Synchronicity: Finding Artistic Inspiration in Mentoring

Updated: Jun 30, 2020

Author Carolyn Griffith and Artist Polly Alice McCann share their conversation about how creatives interact for surprising inspiration and growth. Or you could call this the "Flotsam and Jetsam of the Collective Subconscious" or Alice and Dorothy Meet in Kansas--Whatever is easier! This dialog is a conversation that took place over six months by phone and in writing. We whittled down the best parts to talk about one painting, our life stories, our writing and how they all became intertwined in a way that encouraged two writers a great deal.



Carolyn: We intersected when we both took our Master’s in Fine Art in Writing for Children and Young adults at Hamline University. Our paths crossed for maybe one semester, and never really talked--but we were facebook friends. Then there was that day last year, on Facebook, the post of your painting reached out and grabbed me. I bought it as a birthday present to myself.


Polly: Aww.
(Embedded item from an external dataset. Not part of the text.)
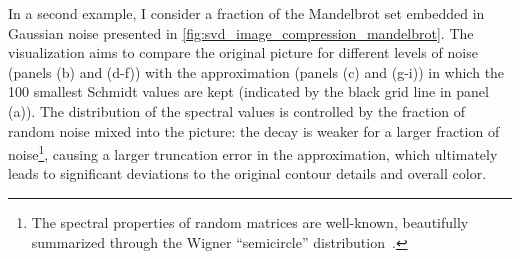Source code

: In a second example, I consider a fraction of the Mandelbrot set embedded in Gaussian noise presented in \cref{fig:svd_image_compression_mandelbrot}.
The visualization aims to compare the original picture for different levels of noise (panels (b) and (d-f)) with the approximation (panels (c) and (g-i)) in which the 100 smallest Schmidt values are kept (indicated by the black grid line in panel (a)).
The distribution of the spectral values is controlled by the fraction of random noise mixed into the picture: the decay is weaker for a larger fraction of noise\footnote{The spectral properties of random matrices are well-known, beautifully summarized through the Wigner ``semicircle'' distribution~\cite{Wigner1958OnTD}.}, causing a larger truncation error in the approximation, which ultimately leads to significant deviations to the original contour details and overall color.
Yes, I posted it because I felt it was the best piece I’d ever done and I was surprised no one seemed notice something I felt was such an epiphany of where I was trying to get to as an artist. You said it reminded you of Overland Park, KS-- and that’s when I said, I painted it in Overland Park. Which is funny because it’s completely abstract.


Carolyn: Overland Park resonates with me, because I had been working on a fairy tale retelling. I was about 100 pages into it, and doing a writing-without-stopping exercise at a Highlights workshop with the prompt “What I don’t remember.” As I free-wrote, it hit me that my fairy tale was all about a belief system I created as a small child to cope with something that happened when I was three-- in Overland Park! It must have been traumatic, and it went on for weeks, but I have no cognitive memory of it. Now I am trying trying to undo that belief system. The painting reminded me of that.
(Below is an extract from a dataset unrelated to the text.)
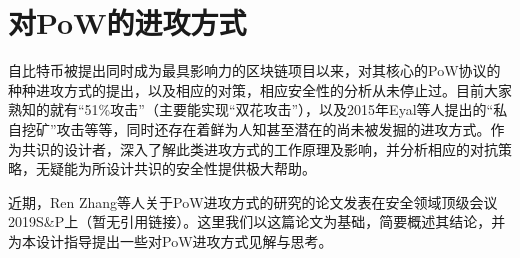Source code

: \section{对PoW的进攻方式}
\label{ch:attack}
自比特币被提出同时成为最具影响力的区块链项目以来，对其核心的PoW协议的种种进攻方式的提出，以及相应的对策，相应安全性的分析从未停止过。目前大家熟知的就有“51\%攻击”（主要能实现“双花攻击”），以及2015年Eyal等人提出的“私自挖矿”攻击等等，同时还存在着鲜为人知甚至潜在的尚未被发掘的进攻方式。作为共识的设计者，深入了解此类进攻方式的工作原理及影响，并分析相应的对抗策略，无疑能为所设计共识的安全性提供极大帮助。

近期，Ren Zhang等人关于PoW进攻方式的研究的论文发表在安全领域顶级会议2019S\&P上（暂无引用链接）。这里我们以这篇论文为基础，简要概述其结论，并为本设计指导提出一些对PoW进攻方式见解与思考。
Polly: I don’t know if you remember, but I did my thesis on the subconscious writing process. I think the collective subconscious is like an ocean that connects all of us. That when we dream or imagine we are swim through a sea of images and symbols and archetypes just ready to catch in our net. Some are snags of memory, a jewel toned fish that is our next novel, or just a random character or two that won’t stay longer than a poem or short story. Or maybe a whale of friend that lasts for a ten-novel series.


Carolyn: Wow, did you just call me a whale? That’s such a compliment! That ocean-as-subconscious image intrigues me; I have an aquatic mural in my first novel and never thought about that meaning, although I did use color to represent mood. Now I want to go back and look at it and see what else is there, if there are hidden gems I can cut and polish...Oops, mixed metaphor alert.
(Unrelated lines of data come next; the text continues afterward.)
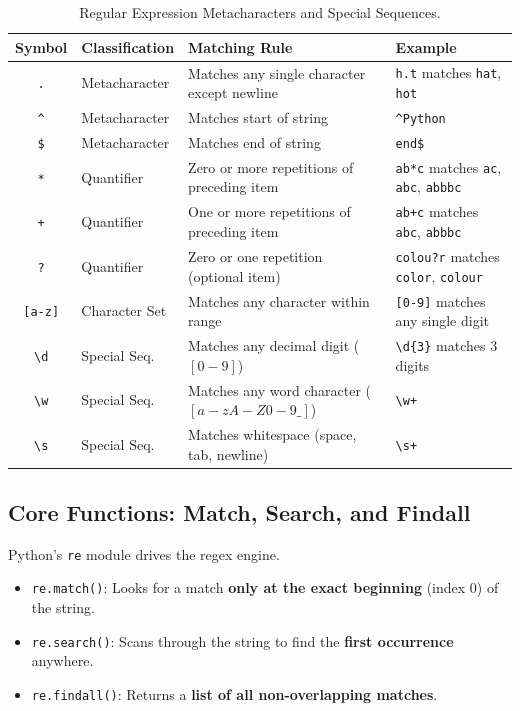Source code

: \begin{table}[htbp]
\centering
\small
\renewcommand{\arraystretch}{1.2}
\begin{tabularx}{\linewidth}{cl>{\raggedright\arraybackslash}Xl}
\toprule
\textbf{Symbol} & \textbf{Classification} & \textbf{Matching Rule} & \textbf{Example} \\
\midrule
\texttt{.} & Metacharacter & Matches any single character except newline & \texttt{h.t} matches \texttt{hat}, \texttt{hot} \\
\texttt{\textasciicircum} & Metacharacter & Matches start of string & \texttt{\textasciicircum Python} \\
\texttt{\$} & Metacharacter & Matches end of string & \texttt{end\$} \\
\texttt{*} & Quantifier & Zero or more repetitions of preceding item & \texttt{ab*c} matches \texttt{ac}, \texttt{abc}, \texttt{abbbc} \\
\texttt{+} & Quantifier & One or more repetitions of preceding item & \texttt{ab+c} matches \texttt{abc}, \texttt{abbbc} \\
\texttt{?} & Quantifier & Zero or one repetition (optional item) & \texttt{colou?r} matches \texttt{color}, \texttt{colour} \\
\texttt{[a-z]} & Character Set & Matches any character within range & \texttt{[0-9]} matches any single digit \\
\texttt{\textbackslash d} & Special Seq. & Matches any decimal digit ($[0-9]$) & \texttt{\textbackslash d\{3\}} matches 3 digits \\
\texttt{\textbackslash w} & Special Seq. & Matches any word character ($[a-zA-Z0-9\_]$) & \texttt{\textbackslash w+} \\
\texttt{\textbackslash s} & Special Seq. & Matches whitespace (space, tab, newline) & \texttt{\textbackslash s+} \\
\bottomrule
\end{tabularx}
\caption{Regular Expression Metacharacters and Special Sequences.}
\label{tab:regex-symbols}
\end{table}

\subsection{Core Functions: Match, Search, and Findall}

Python's \texttt{re} module drives the regex engine. 
\begin{itemize}[leftmargin=1.5em]
    \item \texttt{re.match()}: Looks for a match \textbf{only at the exact beginning} (index 0) of the string.
    \item \texttt{re.search()}: Scans through the string to find the \textbf{first occurrence} anywhere.
    \item \texttt{re.findall()}: Returns a \textbf{list of all non-overlapping matches}.
\end{itemize}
Polly: Sure it’s just a metaphor for thinking about how the imagination works, but it also explains how we sometimes write about the same thing as other writers, or get similar ideas at the same time. I think of archetypes like stars and they can grow into a red giant-sized myth like Ulysses and shrink back down again into dwarf star size--just the hero at sea with most of the details lost. I think that’s why we create art or write about myth and fairy tale. A lot of us writers, especially writers for children and young adults, hang onto these archetypes for dear life. They are anchors in how we think, and live and breathe – and how we write. I think we have some of the same archetypes you and I. When you bought my painting and we started this conversation, I didn’t know we would have so much in common-- and so much to talk about!


Carolyn: You’re leaving out the flying ketchup bottle dreams.


Polly: It wasn’t a dream, it was a painting. I had a painting of a ketchup bottle with wings. I made it as part of a series about things that gave me hope. When I was first married, I had a small pantry and often that bottle was the only thing in it. I would say, “Well, at least we still have ketchup.” It was a private joke just for me. The painting hung in my kitchen for the last two years and in May of 2018, right after you and I began conversing, I finally got that it wasn’t about ketchup, I decided the painting was about helping myself and others “catch up!” Our conversations that summer helped me think about what voice was I hiding. I asked myself, What stories wasn't I telling?


Carolyn: That’s when I said that it seem to me you had been living with in a situation where. words became your enemy because they were used against you. You had to go back to art, something without words, in order to reclaim your voice.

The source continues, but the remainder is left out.